China will spend more than $1.2 billion to rebuild wrecked homes, restore farms and help the poor pay for food and heat in areas where recent snowstorms killed more than 100 people. VOA's Stephanie Ho reports from Beijing.

Severe snowstorms that started in mid-January are being blamed for at least 107 deaths in China.

The harsh weather destroyed crops, wrecked power lines and cut off transportation for a wide region in central and southern parts of the country, where the winter weather is usually temperate.

Chinese officials in Beijing gave reporters their initial assessment of the cost and extent of the damages.

Commerce Ministry official Huang Hai indicated one effect could be to push up inflation, which is already at a decade-high level.

He says this year's snowstorms will definitely cause the prices of foodstuffs for ordinary Chinese people to rise.

The storm destroyed hundreds of thousand of hectares of crops and killed 69 million farm animals. The Agriculture Ministry's Zhang Yuxiang said the Chinese government is providing $20 million, seed and technical support to help farmers get back on their feet.

She says another concern is preventing the outbreak of what she described as a secondary disaster, the outbreak of diseases in the aftermath of the snowstorms.

Official numbers say at least 354,000 houses collapsed because of the weather.

Li Liguo, at the Ministry of Civil Affairs, says Chinese officials hope to complete their count by February.

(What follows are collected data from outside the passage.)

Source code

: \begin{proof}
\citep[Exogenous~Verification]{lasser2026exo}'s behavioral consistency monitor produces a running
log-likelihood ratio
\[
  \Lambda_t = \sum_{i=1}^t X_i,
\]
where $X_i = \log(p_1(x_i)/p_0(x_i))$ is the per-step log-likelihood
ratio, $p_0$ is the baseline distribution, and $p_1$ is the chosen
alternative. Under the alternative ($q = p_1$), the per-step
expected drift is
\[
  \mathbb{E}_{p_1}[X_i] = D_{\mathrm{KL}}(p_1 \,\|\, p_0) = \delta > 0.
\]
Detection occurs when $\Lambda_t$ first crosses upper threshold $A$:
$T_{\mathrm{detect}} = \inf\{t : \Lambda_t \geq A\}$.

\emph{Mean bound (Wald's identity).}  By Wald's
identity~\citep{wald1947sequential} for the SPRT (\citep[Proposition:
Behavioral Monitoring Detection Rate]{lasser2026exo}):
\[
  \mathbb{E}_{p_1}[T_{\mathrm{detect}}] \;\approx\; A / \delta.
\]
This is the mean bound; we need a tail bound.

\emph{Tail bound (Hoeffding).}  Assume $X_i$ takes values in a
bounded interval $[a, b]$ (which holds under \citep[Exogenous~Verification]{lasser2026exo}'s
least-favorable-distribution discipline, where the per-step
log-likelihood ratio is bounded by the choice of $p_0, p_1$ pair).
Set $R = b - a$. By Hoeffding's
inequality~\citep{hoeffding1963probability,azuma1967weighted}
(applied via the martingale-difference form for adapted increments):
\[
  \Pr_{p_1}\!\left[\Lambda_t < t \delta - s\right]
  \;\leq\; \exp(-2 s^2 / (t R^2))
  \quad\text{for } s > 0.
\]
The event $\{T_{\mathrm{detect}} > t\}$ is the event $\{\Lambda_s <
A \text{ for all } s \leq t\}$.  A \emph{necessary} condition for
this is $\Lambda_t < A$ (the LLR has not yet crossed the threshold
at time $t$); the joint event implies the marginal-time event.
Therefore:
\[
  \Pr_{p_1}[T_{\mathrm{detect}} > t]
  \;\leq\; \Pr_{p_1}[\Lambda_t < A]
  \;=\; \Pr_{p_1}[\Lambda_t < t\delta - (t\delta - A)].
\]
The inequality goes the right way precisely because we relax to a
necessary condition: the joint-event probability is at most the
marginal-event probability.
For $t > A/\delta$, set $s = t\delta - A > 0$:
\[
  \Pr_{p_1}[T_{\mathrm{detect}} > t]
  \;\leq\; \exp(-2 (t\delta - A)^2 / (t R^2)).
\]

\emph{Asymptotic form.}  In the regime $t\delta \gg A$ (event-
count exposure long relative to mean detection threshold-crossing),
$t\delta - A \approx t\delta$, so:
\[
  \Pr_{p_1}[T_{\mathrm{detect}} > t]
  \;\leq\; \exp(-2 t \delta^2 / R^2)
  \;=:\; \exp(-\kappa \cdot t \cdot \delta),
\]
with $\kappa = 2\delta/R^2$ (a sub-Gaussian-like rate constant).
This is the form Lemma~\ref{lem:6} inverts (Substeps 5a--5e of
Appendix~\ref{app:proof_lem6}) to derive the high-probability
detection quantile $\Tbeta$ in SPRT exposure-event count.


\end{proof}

He says the ministry hopes to finish all repair and restoration work by June.

Meanwhile, authorities say urban families that qualify for government aid will get about $2 each, per month, for the next three months. Qualifying residents in rural areas will receive a little less.

The storms worsened the impact of coal shortages in China, forcing power plants, steel mills and factories to cut back or suspend production. The officials did not say whether companies would also be eligible for aid from lost production due to the storms.